• YOUR TASK:
Could you show all lines in the entries below that contain the string "genetic"?

DATASET Block Start

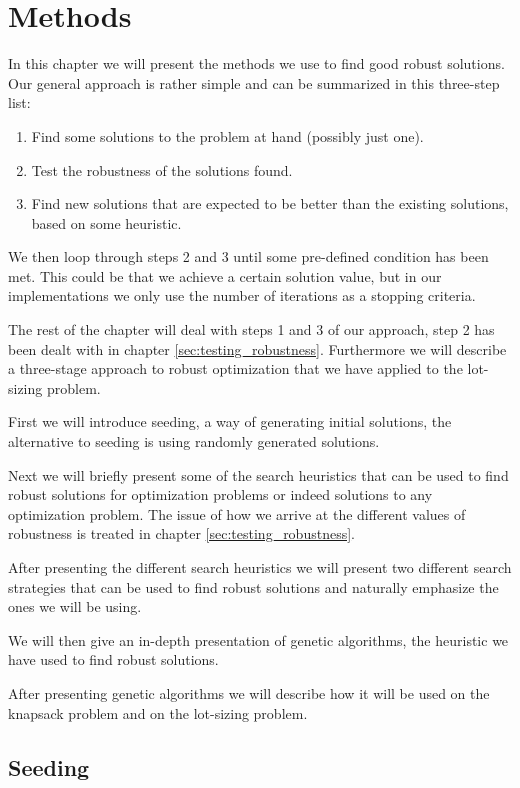 \chapter{Methods}
\label{sec:methods}

In this chapter we will present the methods we use to find good robust
solutions. Our general approach is rather simple and can be summarized
in this three-step list:
\begin{enumerate}
\item Find some solutions to the problem at hand (possibly just one).
\item Test the robustness of the solutions found.
\item Find new solutions that are expected to be better than the
  existing solutions, based on some heuristic.
\end{enumerate}

We then loop through steps 2 and 3 until some pre-defined condition
has been met. This could be that we achieve a certain solution
value, but in our implementations we only use the number of iterations as
a stopping criteria.

The rest of the chapter will deal with steps 1 and 3 of
our approach, step 2 has been dealt with in chapter
\ref{sec:testing_robustness}. Furthermore we will describe a
three-stage approach to robust optimization that we have applied to
the lot-sizing problem.

First we will introduce seeding, a way of generating initial
solutions, the alternative to seeding is using randomly generated
solutions.

Next we will briefly present some of the search heuristics
that can be used to find robust solutions for optimization
problems or indeed solutions to any optimization problem. The issue of
how we arrive at the different values of robustness is treated in
chapter \ref{sec:testing_robustness}.

After presenting the different search heuristics we will present two
different search strategies that can be used to find robust solutions
and naturally emphasize the ones we will be using.

We will then give an in-depth presentation of genetic algorithms, the
heuristic we have used to find robust solutions.

After presenting genetic algorithms we will describe how it will be
used on the knapsack problem and on the lot-sizing problem.

\section{Seeding}
\label{sec:scenario_sampling}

DATASET Block End

• ANSWER TO THIS EXERCISE:
We will then give an in-depth presentation of genetic algorithms, the
After presenting genetic algorithms we will describe how it will be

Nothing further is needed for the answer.